Um microfone que sempre esteve aberto às minorias. “Fomos a primeira rádio a ter um programa emitido por um surdo”, lembra Vítor. Na atual programação, há dois colaboradores que são cegos, Elisabete Palma, no programa A Hora da Amizade, e Pete Alves, que junto com Carla Flores, comanda o Disco e Daquilo.
Buscar uma certa vanguarda foi um dos caminhos da Movimento que, para se diferenciar das centenas de outras webrádios em funcionamento só em Portugal, inaugurou em 2017 a emissão de rádio com transmissão simultânea em vídeo.
“Fomos os primeiros a fazer streaming, anos antes da pandemia”, conta Vítor. Assim, além de ouvir a Rádio Movimento, é possível assisti-la. “Hoje, há várias rádios que fazem isso, mas fomos os primeiros a fazê-lo. O que é uma vantagem, pois se algum escritor vier falar de um livro, por exemplo, é possível mostrar a capa”, explica, sem esquecer uma ressalva crucial: “Mas, acima de tudo, continuamos a ser uma rádio.”

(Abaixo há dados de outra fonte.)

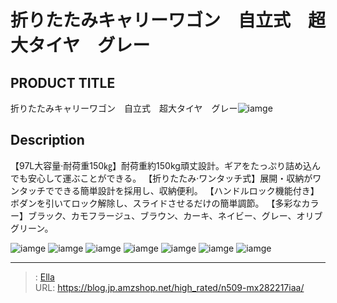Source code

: # 折りたたみキャリーワゴン　自立式　超大タイヤ　グレー


## PRODUCT TITLE 

折りたたみキャリーワゴン　自立式　超大タイヤ　グレー![iamge](https://b2bfiles1.gigab2b.cn/image/wkseller/305/20230314_ef276b38990f4a38ff658a9f3891c079.jpg)

## Description

【97L大容量·耐荷重150㎏】耐荷重約150kg頑丈設計。ギアをたっぷり詰め込んでも安心して運ぶことができる。
【折りたたみ·ワンタッチ式】展開・収納がワンタッチでできる簡単設計を採用し、収納便利。
【ハンドルロック機能付き】ボダンを引いてロック解除し、スライドさせるだけの簡単調節。
【多彩なカラー】ブラック、カモフラージュ、ブラウン、カーキ、ネイビー、グレー、オリブグリーン。






![iamge](https://b2bfiles1.gigab2b.cn/image/wkseller/305/20230426_80bb31b1ca77c0904cd0784b2fa59c69.jpg)
![iamge](https://b2bfiles1.gigab2b.cn/image/wkseller/305/20230426_83a277270582aea8389cf034f44887af.jpg)
![iamge](https://b2bfiles1.gigab2b.cn/image/wkseller/305/20230426_f8209cf94b05998edec831c7dd04913c.jpg)
![iamge](https://b2bfiles1.gigab2b.cn/image/wkseller/305/20230426_7e80d9def31494c9dc88e425546cdc97.jpg)
![iamge](https://b2bfiles1.gigab2b.cn/image/wkseller/305/20230426_4fdd4f5f35d7b4d47f6b4a58a2f31710.jpg)
![iamge](https://b2bfiles1.gigab2b.cn/image/wkseller/305/20230426_5ad4d83e13b692e24a127c26032fad82.jpg)
![iamge](https://b2bfiles1.gigab2b.cn/image/wkseller/305/20230426_34896e1d2197071b75bac34282532abe.jpg)


---

> : [Ella](https://blog.jp.amzshop.net/)  
> URL: https://blog.jp.amzshop.net/high_rated/n509-mx282217iaa/  

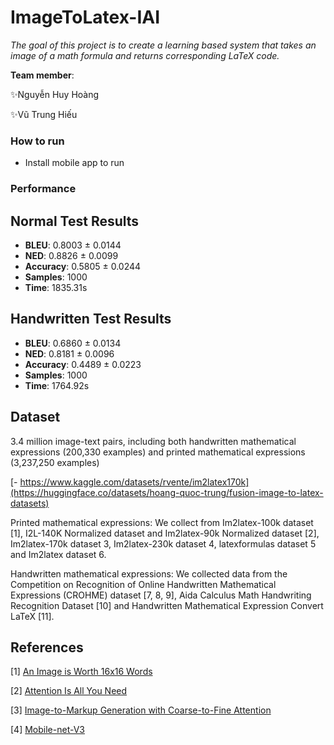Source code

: # ImageToLatex-IAI

*The goal of this project is to create a learning based system that takes an image of a math formula and returns corresponding LaTeX code.*


**Team member**:

✨Nguyễn Huy Hoàng

✨Vũ Trung Hiếu
### How to run
- Install mobile app to run
### Performance

## Normal Test Results
- **BLEU**: 0.8003 ± 0.0144  
- **NED**: 0.8826 ± 0.0099  
- **Accuracy**: 0.5805 ± 0.0244  
- **Samples**: 1000  
- **Time**: 1835.31s  

## Handwritten Test Results
- **BLEU**: 0.6860 ± 0.0134  
- **NED**: 0.8181 ± 0.0096  
- **Accuracy**: 0.4489 ± 0.0223  
- **Samples**: 1000  
- **Time**: 1764.92s  

## Dataset
3.4 million image-text pairs, including both handwritten mathematical expressions (200,330 examples) and printed mathematical expressions (3,237,250 examples)

[- https://www.kaggle.com/datasets/rvente/im2latex170k](https://huggingface.co/datasets/hoang-quoc-trung/fusion-image-to-latex-datasets)

Printed mathematical expressions: We collect from Im2latex-100k dataset [1], I2L-140K Normalized dataset and Im2latex-90k Normalized dataset [2], Im2latex-170k dataset 3, Im2latex-230k dataset 4, latexformulas dataset 5 and Im2latex dataset 6.

Handwritten mathematical expressions: We collected data from the Competition on Recognition of Online Handwritten Mathematical Expressions (CROHME) dataset [7, 8, 9], Aida Calculus Math Handwriting Recognition Dataset [10] and Handwritten Mathematical Expression Convert LaTeX [11].

## References
[1] [An Image is Worth 16x16 Words](https://arxiv.org/abs/2010.11929)

[2] [Attention Is All You Need](https://arxiv.org/abs/1706.03762)

[3] [Image-to-Markup Generation with Coarse-to-Fine Attention](https://arxiv.org/abs/1609.04938v2)

[4] [Mobile-net-V3](https://arxiv.org/pdf/1905.02244)
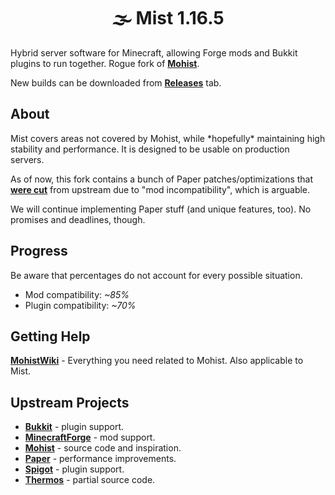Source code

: <div align="center"><h1>🌫️ Mist 1.16.5</h1></div>

Hybrid server software for Minecraft, allowing Forge mods and Bukkit plugins to run together. Rogue fork of **[Mohist](https://github.com/MohistMC/Mohist)**.

New builds can be downloaded from **[Releases](https://github.com/MistMC/Mist/releases)** tab.

About
-
Mist covers areas not covered by Mohist, while \*hopefully\* maintaining high stability and performance. It is designed to be usable on production servers.

As of now, this fork contains a bunch of Paper patches/optimizations that **[were cut](https://github.com/MohistMC/Mohist/commit/ebeabb2b11624d3a5308eb37c083a951662b5f3f)** from upstream due to "mod incompatibility", which is arguable.

We will continue implementing Paper stuff (and unique features, too). No promises and deadlines, though.

Progress
-
Be aware that percentages do not account for every possible situation.

* Mod compatibility: *~85%*
* Plugin compatibility: *~70%*

Getting Help
-
**[MohistWiki](https://wiki.mohistmc.com/#/)** - Everything you need related to Mohist. Also applicable to Mist.

Upstream Projects
-
* **[Bukkit](https://hub.spigotmc.org/stash/projects/SPIGOT/repos/bukkit/browse)** - plugin support.
* **[MinecraftForge](https://github.com/MinecraftForge/MinecraftForge)** - mod support.
* **[Mohist](https://github.com/MohistMC/Mohist)** - source code and inspiration.
* **[Paper](https://github.com/PaperMC/Paper)** - performance improvements.
* **[Spigot](https://hub.spigotmc.org/stash/projects/SPIGOT/repos/spigot/browse)** - plugin support.
* **[Thermos](https://github.com/CyberdyneCC/Thermos)** - partial source code.
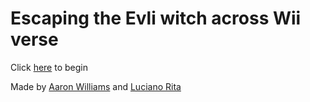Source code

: # Escaping the Evli witch across Wii verse

Click [here](HappyBirthday.md) to begin

Made by [Aaron Williams](https://github.com/aaronw1651) and [Luciano Rita](https://github.com/lucianor8775)



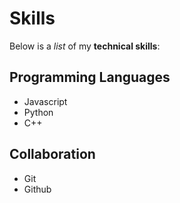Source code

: # Skills

Below is a _list_ of my **technical skills**:

## Programming Languages
- Javascript
- Python
- C++

## Collaboration
- Git
- Github
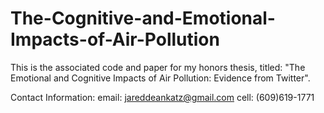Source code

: # The-Cognitive-and-Emotional-Impacts-of-Air-Pollution
This is the associated code and paper for my honors thesis, titled: "The Emotional and Cognitive Impacts of Air Pollution: Evidence from Twitter".

Contact Information:
email: jareddeankatz@gmail.com
cell: (609)619-1771
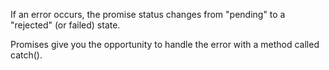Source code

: If an error occurs, the promise status changes from "pending" to a "rejected" (or failed) state. 

Promises give you the opportunity to handle the error with a method called catch().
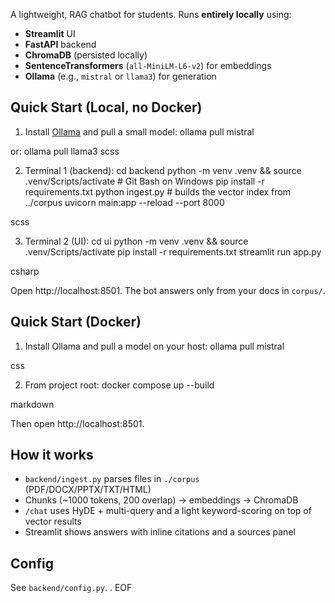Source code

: A lightweight, RAG chatbot for students. Runs **entirely locally** using:
- **Streamlit** UI
- **FastAPI** backend
- **ChromaDB** (persisted locally)
- **SentenceTransformers** (`all-MiniLM-L6-v2`) for embeddings
- **Ollama** (e.g., `mistral` or `llama3`) for generation
## Quick Start (Local, no Docker)
1) Install [Ollama](https://ollama.com) and pull a small model:
ollama pull mistral

or: ollama pull llama3
scss

2) Terminal 1 (backend):
cd backend
python -m venv .venv && source .venv/Scripts/activate # Git Bash on Windows
pip install -r requirements.txt
python ingest.py # builds the vector index from ../corpus
uvicorn main:app --reload --port 8000

scss

3) Terminal 2 (UI):
cd ui
python -m venv .venv && source .venv/Scripts/activate
pip install -r requirements.txt
streamlit run app.py

csharp


Open http://localhost:8501. The bot answers only from your docs in `corpus/`.

## Quick Start (Docker)
1) Install Ollama and pull a model on your host:
ollama pull mistral

css

2) From project root:
docker compose up --build

markdown

Then open http://localhost:8501.

## How it works
- `backend/ingest.py` parses files in `./corpus` (PDF/DOCX/PPTX/TXT/HTML)
- Chunks (~1000 tokens, 200 overlap) → embeddings → ChromaDB
- `/chat` uses HyDE + multi-query and a light keyword-scoring on top of vector results
- Streamlit shows answers with inline citations and a sources panel

## Config
See `backend/config.py`. .
EOF



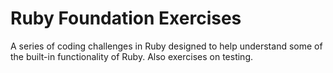 # Ruby Foundation Exercises

A series of coding challenges in Ruby designed to help understand some of the built-in functionality of Ruby. Also exercises on testing.
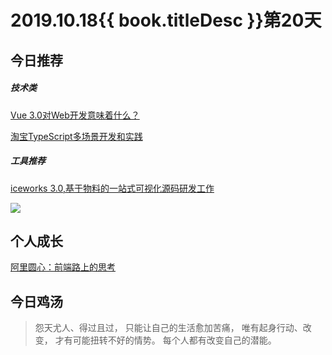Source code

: # 2019.10.18{{ book.titleDesc }}第20天

## 今日推荐

##### 技术类

[Vue 3.0对Web开发意味着什么？](https://mp.weixin.qq.com/s/5LxFhWv4cO6hAHlg3ax1Fg)

[淘宝TypeScript多场景开发和实践](https://mp.weixin.qq.com/s/N6Jmrbi-3AY_uo_lc-dBiw)

##### 工具推荐

[iceworks 3.0,基于物料的一站式可视化源码研发工作](https://github.com/alibaba/ice/issues/2369)

![](https://camo.githubusercontent.com/b5429c1f03418fc073b49e03fc39f749a217078b/68747470733a2f2f696d672e616c6963646e2e636f6d2f7466732f5442316b43585a58784431674b306a535a4679585863694f5658612d323834302d313435362e706e67)


## 个人成长

[阿里圆心：前端路上的思考](https://mp.weixin.qq.com/s/cg6_0qSy-nd7YZUsF6gWZw)

## 今日鸡汤

> 怨天尤人、得过且过，
> 只能让自己的生活愈加苦痛，
> 唯有起身行动、改变，
> 才有可能扭转不好的情势。
> 每个人都有改变自己的潜能。



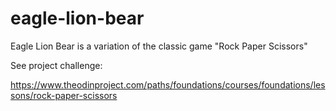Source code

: # eagle-lion-bear
Eagle Lion Bear is a variation of the classic game "Rock Paper Scissors"

See project challenge:

https://www.theodinproject.com/paths/foundations/courses/foundations/lessons/rock-paper-scissors
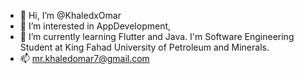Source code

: - 👋 Hi, I’m @KhaledxOmar
- 👀 I’m interested in AppDevelopment, 
- 🌱 I’m currently learning Flutter and Java.
     I'm Software Engineering Student at King Fahad University of Petroleum and Minerals.
- 📫 mr.khaledomar7@gmail.com

<!---
KhaledxOmar/KhaledxOmar is a ✨ special ✨ repository because its `README.md` (this file) appears on your GitHub profile.
You can click the Preview link to take a look at your changes.
--->
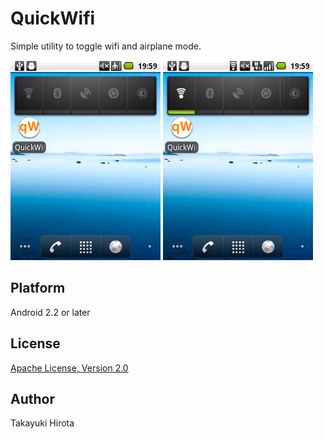 # QuickWifi

Simple utility to toggle wifi and airplane mode.

![off](android-quickwifi-off.png) ![on](android-quickwifi-on.png)

## Platform

Android 2.2 or later

## License

[Apache License, Version 2.0](http://www.apache.org/licenses/LICENSE-2.0.html)

## Author

Takayuki Hirota

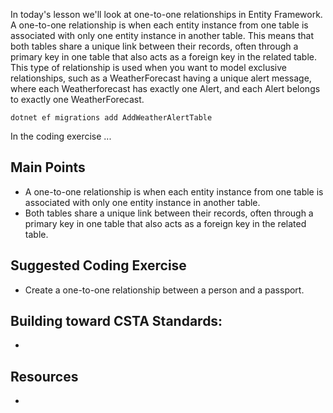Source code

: In today's lesson we'll look at one-to-one relationships in Entity Framework.  A one-to-one relationship is when each entity instance from one table is associated with only one entity instance in another table. This means that both tables share a unique link between their records, often through a primary key in one table that also acts as a foreign key in the related table. This type of relationship is used when you want to model exclusive relationships, such as a WeatherForecast having a unique alert message, where each Weatherforecast has exactly one Alert, and each Alert belongs to exactly one WeatherForecast.



`dotnet ef migrations add AddWeatherAlertTable`

In the coding exercise ...

## Main Points
- A one-to-one relationship is when each entity instance from one table is associated with only one entity instance in another table.
- Both tables share a unique link between their records, often through a primary key in one table that also acts as a foreign key in the related table.

## Suggested Coding Exercise
- Create a one-to-one relationship between a person and a passport.

## Building toward CSTA Standards:
- 

## Resources
- 
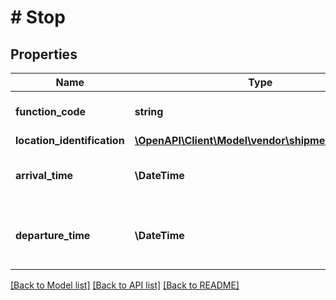 # # Stop

## Properties

Name | Type | Description | Notes
------------ | ------------- | ------------- | -------------
**function_code** | **string** | Provide the function code. |
**location_identification** | [**\OpenAPI\Client\Model\vendor\shipments\Location**](Location.md) |  | [optional]
**arrival_time** | **\DateTime** | Date and time of the arrival of the cargo. | [optional]
**departure_time** | **\DateTime** | Date and time of the departure of the cargo. | [optional]

[[Back to Model list]](../../README.md#models) [[Back to API list]](../../README.md#endpoints) [[Back to README]](../../README.md)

Uma festa em nome das novas vozes
A rádio sente a necessidade de se atualizar tecnicamente, mas por funcionar no velho espírito de colaboração dos primeiros anos de pirata, não tem recursos para isso. “Precisamos comprar uma nova mesa de som, para ajustar melhor os diferentes timbres de voz dos nossos colaboradores, além de novos microfones e outros equipamentos”, explica.
A solução encontrada foi celebrar o sexto aniversário de retorno da Rádio Movimento, no próximo dia 1 de abril, no Titanic Sur Mer com apresentações ao vivo de Sebastião Antunes, Ana Margarida Leal, Rife, BeDuet , Bela Gisela, entre outros convidados.
Uma festa solidária, com entrada gratuita (a confirmar pelo e-mail radiomovimento.producao@gmail.com), mas que sugere doações a partir de 7 euros para que se consiga o objetivo dos 3,5 mil euros da nova mesa de mistura. Uma ferramenta necessária para que, a partir da última sala no último prédio nos fundos do Mercado do Forno do Tijolo, a rádio se ouça melhor as vozes de quem leva Lisboa para o mundo.

Álvaro Filho
Jornalista e escritor brasileiro, 50 anos, há sete em Lisboa. Foi repórter, colunista e editor no Jornal do Commercio, correspondente da Folha de S. Paulo, comentador desportivo no SporTV e na rádio CBN, além de escrever para O Corvo e o Diário de Notícias. Cobriu Mundiais, Olimpíadas, eleições, protestos – num projeto de “mobile journalism” chamado Repórtatil – e, agora, chegou a vez de cobrir e, principalmente, descobrir Lisboa.